Work to be completed: Could you output every record below exactly, leaving out the pictures?
────────────────
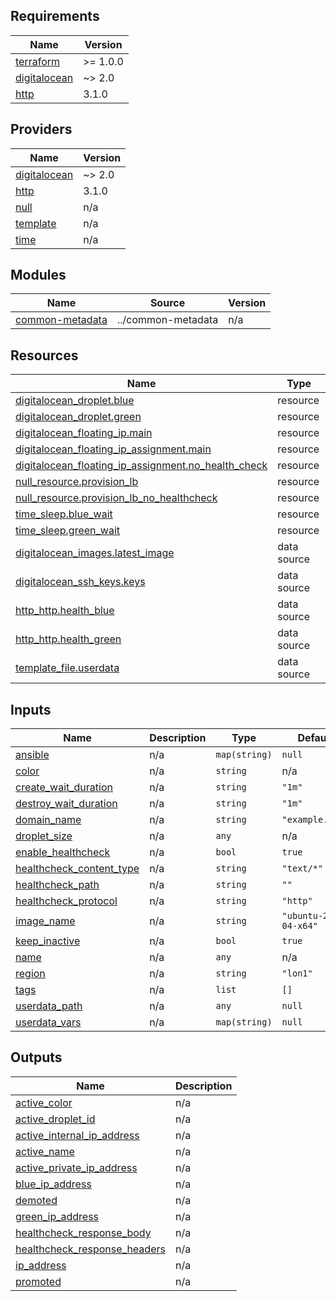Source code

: <!-- BEGIN_TF_DOCS -->
## Requirements

| Name | Version |
|------|---------|
| <a name="requirement_terraform"></a> [terraform](#requirement\_terraform) | >= 1.0.0 |
| <a name="requirement_digitalocean"></a> [digitalocean](#requirement\_digitalocean) | ~> 2.0 |
| <a name="requirement_http"></a> [http](#requirement\_http) | 3.1.0 |

## Providers

| Name | Version |
|------|---------|
| <a name="provider_digitalocean"></a> [digitalocean](#provider\_digitalocean) | ~> 2.0 |
| <a name="provider_http"></a> [http](#provider\_http) | 3.1.0 |
| <a name="provider_null"></a> [null](#provider\_null) | n/a |
| <a name="provider_template"></a> [template](#provider\_template) | n/a |
| <a name="provider_time"></a> [time](#provider\_time) | n/a |

## Modules

| Name | Source | Version |
|------|--------|---------|
| <a name="module_common-metadata"></a> [common-metadata](#module\_common-metadata) | ../common-metadata | n/a |

## Resources

| Name | Type |
|------|------|
| [digitalocean_droplet.blue](https://registry.terraform.io/providers/digitalocean/digitalocean/latest/docs/resources/droplet) | resource |
| [digitalocean_droplet.green](https://registry.terraform.io/providers/digitalocean/digitalocean/latest/docs/resources/droplet) | resource |
| [digitalocean_floating_ip.main](https://registry.terraform.io/providers/digitalocean/digitalocean/latest/docs/resources/floating_ip) | resource |
| [digitalocean_floating_ip_assignment.main](https://registry.terraform.io/providers/digitalocean/digitalocean/latest/docs/resources/floating_ip_assignment) | resource |
| [digitalocean_floating_ip_assignment.no_health_check](https://registry.terraform.io/providers/digitalocean/digitalocean/latest/docs/resources/floating_ip_assignment) | resource |
| [null_resource.provision_lb](https://registry.terraform.io/providers/hashicorp/null/latest/docs/resources/resource) | resource |
| [null_resource.provision_lb_no_healthcheck](https://registry.terraform.io/providers/hashicorp/null/latest/docs/resources/resource) | resource |
| [time_sleep.blue_wait](https://registry.terraform.io/providers/hashicorp/time/latest/docs/resources/sleep) | resource |
| [time_sleep.green_wait](https://registry.terraform.io/providers/hashicorp/time/latest/docs/resources/sleep) | resource |
| [digitalocean_images.latest_image](https://registry.terraform.io/providers/digitalocean/digitalocean/latest/docs/data-sources/images) | data source |
| [digitalocean_ssh_keys.keys](https://registry.terraform.io/providers/digitalocean/digitalocean/latest/docs/data-sources/ssh_keys) | data source |
| [http_http.health_blue](https://registry.terraform.io/providers/hashicorp/http/3.1.0/docs/data-sources/http) | data source |
| [http_http.health_green](https://registry.terraform.io/providers/hashicorp/http/3.1.0/docs/data-sources/http) | data source |
| [template_file.userdata](https://registry.terraform.io/providers/hashicorp/template/latest/docs/data-sources/file) | data source |

## Inputs

| Name | Description | Type | Default | Required |
|------|-------------|------|---------|:--------:|
| <a name="input_ansible"></a> [ansible](#input\_ansible) | n/a | `map(string)` | `null` | no |
| <a name="input_color"></a> [color](#input\_color) | n/a | `string` | n/a | yes |
| <a name="input_create_wait_duration"></a> [create\_wait\_duration](#input\_create\_wait\_duration) | n/a | `string` | `"1m"` | no |
| <a name="input_destroy_wait_duration"></a> [destroy\_wait\_duration](#input\_destroy\_wait\_duration) | n/a | `string` | `"1m"` | no |
| <a name="input_domain_name"></a> [domain\_name](#input\_domain\_name) | n/a | `string` | `"example.com"` | no |
| <a name="input_droplet_size"></a> [droplet\_size](#input\_droplet\_size) | n/a | `any` | n/a | yes |
| <a name="input_enable_healthcheck"></a> [enable\_healthcheck](#input\_enable\_healthcheck) | n/a | `bool` | `true` | no |
| <a name="input_healthcheck_content_type"></a> [healthcheck\_content\_type](#input\_healthcheck\_content\_type) | n/a | `string` | `"text/*"` | no |
| <a name="input_healthcheck_path"></a> [healthcheck\_path](#input\_healthcheck\_path) | n/a | `string` | `""` | no |
| <a name="input_healthcheck_protocol"></a> [healthcheck\_protocol](#input\_healthcheck\_protocol) | n/a | `string` | `"http"` | no |
| <a name="input_image_name"></a> [image\_name](#input\_image\_name) | n/a | `string` | `"ubuntu-20-04-x64"` | no |
| <a name="input_keep_inactive"></a> [keep\_inactive](#input\_keep\_inactive) | n/a | `bool` | `true` | no |
| <a name="input_name"></a> [name](#input\_name) | n/a | `any` | n/a | yes |
| <a name="input_region"></a> [region](#input\_region) | n/a | `string` | `"lon1"` | no |
| <a name="input_tags"></a> [tags](#input\_tags) | n/a | `list` | `[]` | no |
| <a name="input_userdata_path"></a> [userdata\_path](#input\_userdata\_path) | n/a | `any` | `null` | no |
| <a name="input_userdata_vars"></a> [userdata\_vars](#input\_userdata\_vars) | n/a | `map(string)` | `null` | no |

## Outputs

| Name | Description |
|------|-------------|
| <a name="output_active_color"></a> [active\_color](#output\_active\_color) | n/a |
| <a name="output_active_droplet_id"></a> [active\_droplet\_id](#output\_active\_droplet\_id) | n/a |
| <a name="output_active_internal_ip_address"></a> [active\_internal\_ip\_address](#output\_active\_internal\_ip\_address) | n/a |
| <a name="output_active_name"></a> [active\_name](#output\_active\_name) | n/a |
| <a name="output_active_private_ip_address"></a> [active\_private\_ip\_address](#output\_active\_private\_ip\_address) | n/a |
| <a name="output_blue_ip_address"></a> [blue\_ip\_address](#output\_blue\_ip\_address) | n/a |
| <a name="output_demoted"></a> [demoted](#output\_demoted) | n/a |
| <a name="output_green_ip_address"></a> [green\_ip\_address](#output\_green\_ip\_address) | n/a |
| <a name="output_healthcheck_response_body"></a> [healthcheck\_response\_body](#output\_healthcheck\_response\_body) | n/a |
| <a name="output_healthcheck_response_headers"></a> [healthcheck\_response\_headers](#output\_healthcheck\_response\_headers) | n/a |
| <a name="output_ip_address"></a> [ip\_address](#output\_ip\_address) | n/a |
| <a name="output_promoted"></a> [promoted](#output\_promoted) | n/a |
<!-- END_TF_DOCS -->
────────────────
Finished exercise:
Source code

: <!-- BEGIN_TF_DOCS -->
## Requirements

| Name | Version |
|------|---------|
| <a name="requirement_terraform"></a> [terraform](#requirement\_terraform) | >= 1.0.0 |
| <a name="requirement_digitalocean"></a> [digitalocean](#requirement\_digitalocean) | ~> 2.0 |
| <a name="requirement_http"></a> [http](#requirement\_http) | 3.1.0 |

## Providers

| Name | Version |
|------|---------|
| <a name="provider_digitalocean"></a> [digitalocean](#provider\_digitalocean) | ~> 2.0 |
| <a name="provider_http"></a> [http](#provider\_http) | 3.1.0 |
| <a name="provider_null"></a> [null](#provider\_null) | n/a |
| <a name="provider_template"></a> [template](#provider\_template) | n/a |
| <a name="provider_time"></a> [time](#provider\_time) | n/a |

## Modules

| Name | Source | Version |
|------|--------|---------|
| <a name="module_common-metadata"></a> [common-metadata](#module\_common-metadata) | ../common-metadata | n/a |

## Resources

| Name | Type |
|------|------|
| [digitalocean_droplet.blue](https://registry.terraform.io/providers/digitalocean/digitalocean/latest/docs/resources/droplet) | resource |
| [digitalocean_droplet.green](https://registry.terraform.io/providers/digitalocean/digitalocean/latest/docs/resources/droplet) | resource |
| [digitalocean_floating_ip.main](https://registry.terraform.io/providers/digitalocean/digitalocean/latest/docs/resources/floating_ip) | resource |
| [digitalocean_floating_ip_assignment.main](https://registry.terraform.io/providers/digitalocean/digitalocean/latest/docs/resources/floating_ip_assignment) | resource |
| [digitalocean_floating_ip_assignment.no_health_check](https://registry.terraform.io/providers/digitalocean/digitalocean/latest/docs/resources/floating_ip_assignment) | resource |
| [null_resource.provision_lb](https://registry.terraform.io/providers/hashicorp/null/latest/docs/resources/resource) | resource |
| [null_resource.provision_lb_no_healthcheck](https://registry.terraform.io/providers/hashicorp/null/latest/docs/resources/resource) | resource |
| [time_sleep.blue_wait](https://registry.terraform.io/providers/hashicorp/time/latest/docs/resources/sleep) | resource |
| [time_sleep.green_wait](https://registry.terraform.io/providers/hashicorp/time/latest/docs/resources/sleep) | resource |
| [digitalocean_images.latest_image](https://registry.terraform.io/providers/digitalocean/digitalocean/latest/docs/data-sources/images) | data source |
| [digitalocean_ssh_keys.keys](https://registry.terraform.io/providers/digitalocean/digitalocean/latest/docs/data-sources/ssh_keys) | data source |
| [http_http.health_blue](https://registry.terraform.io/providers/hashicorp/http/3.1.0/docs/data-sources/http) | data source |
| [http_http.health_green](https://registry.terraform.io/providers/hashicorp/http/3.1.0/docs/data-sources/http) | data source |
| [template_file.userdata](https://registry.terraform.io/providers/hashicorp/template/latest/docs/data-sources/file) | data source |

## Inputs

| Name | Description | Type | Default | Required |
|------|-------------|------|---------|:--------:|
| <a name="input_ansible"></a> [ansible](#input\_ansible) | n/a | `map(string)` | `null` | no |
| <a name="input_color"></a> [color](#input\_color) | n/a | `string` | n/a | yes |
| <a name="input_create_wait_duration"></a> [create\_wait\_duration](#input\_create\_wait\_duration) | n/a | `string` | `"1m"` | no |
| <a name="input_destroy_wait_duration"></a> [destroy\_wait\_duration](#input\_destroy\_wait\_duration) | n/a | `string` | `"1m"` | no |
| <a name="input_domain_name"></a> [domain\_name](#input\_domain\_name) | n/a | `string` | `"example.com"` | no |
| <a name="input_droplet_size"></a> [droplet\_size](#input\_droplet\_size) | n/a | `any` | n/a | yes |
| <a name="input_enable_healthcheck"></a> [enable\_healthcheck](#input\_enable\_healthcheck) | n/a | `bool` | `true` | no |
| <a name="input_healthcheck_content_type"></a> [healthcheck\_content\_type](#input\_healthcheck\_content\_type) | n/a | `string` | `"text/*"` | no |
| <a name="input_healthcheck_path"></a> [healthcheck\_path](#input\_healthcheck\_path) | n/a | `string` | `""` | no |
| <a name="input_healthcheck_protocol"></a> [healthcheck\_protocol](#input\_healthcheck\_protocol) | n/a | `string` | `"http"` | no |
| <a name="input_image_name"></a> [image\_name](#input\_image\_name) | n/a | `string` | `"ubuntu-20-04-x64"` | no |
| <a name="input_keep_inactive"></a> [keep\_inactive](#input\_keep\_inactive) | n/a | `bool` | `true` | no |
| <a name="input_name"></a> [name](#input\_name) | n/a | `any` | n/a | yes |
| <a name="input_region"></a> [region](#input\_region) | n/a | `string` | `"lon1"` | no |
| <a name="input_tags"></a> [tags](#input\_tags) | n/a | `list` | `[]` | no |
| <a name="input_userdata_path"></a> [userdata\_path](#input\_userdata\_path) | n/a | `any` | `null` | no |
| <a name="input_userdata_vars"></a> [userdata\_vars](#input\_userdata\_vars) | n/a | `map(string)` | `null` | no |

## Outputs

| Name | Description |
|------|-------------|
| <a name="output_active_color"></a> [active\_color](#output\_active\_color) | n/a |
| <a name="output_active_droplet_id"></a> [active\_droplet\_id](#output\_active\_droplet\_id) | n/a |
| <a name="output_active_internal_ip_address"></a> [active\_internal\_ip\_address](#output\_active\_internal\_ip\_address) | n/a |
| <a name="output_active_name"></a> [active\_name](#output\_active\_name) | n/a |
| <a name="output_active_private_ip_address"></a> [active\_private\_ip\_address](#output\_active\_private\_ip\_address) | n/a |
| <a name="output_blue_ip_address"></a> [blue\_ip\_address](#output\_blue\_ip\_address) | n/a |
| <a name="output_demoted"></a> [demoted](#output\_demoted) | n/a |
| <a name="output_green_ip_address"></a> [green\_ip\_address](#output\_green\_ip\_address) | n/a |
| <a name="output_healthcheck_response_body"></a> [healthcheck\_response\_body](#output\_healthcheck\_response\_body) | n/a |
| <a name="output_healthcheck_response_headers"></a> [healthcheck\_response\_headers](#output\_healthcheck\_response\_headers) | n/a |
| <a name="output_ip_address"></a> [ip\_address](#output\_ip\_address) | n/a |
| <a name="output_promoted"></a> [promoted](#output\_promoted) | n/a |
<!-- END_TF_DOCS -->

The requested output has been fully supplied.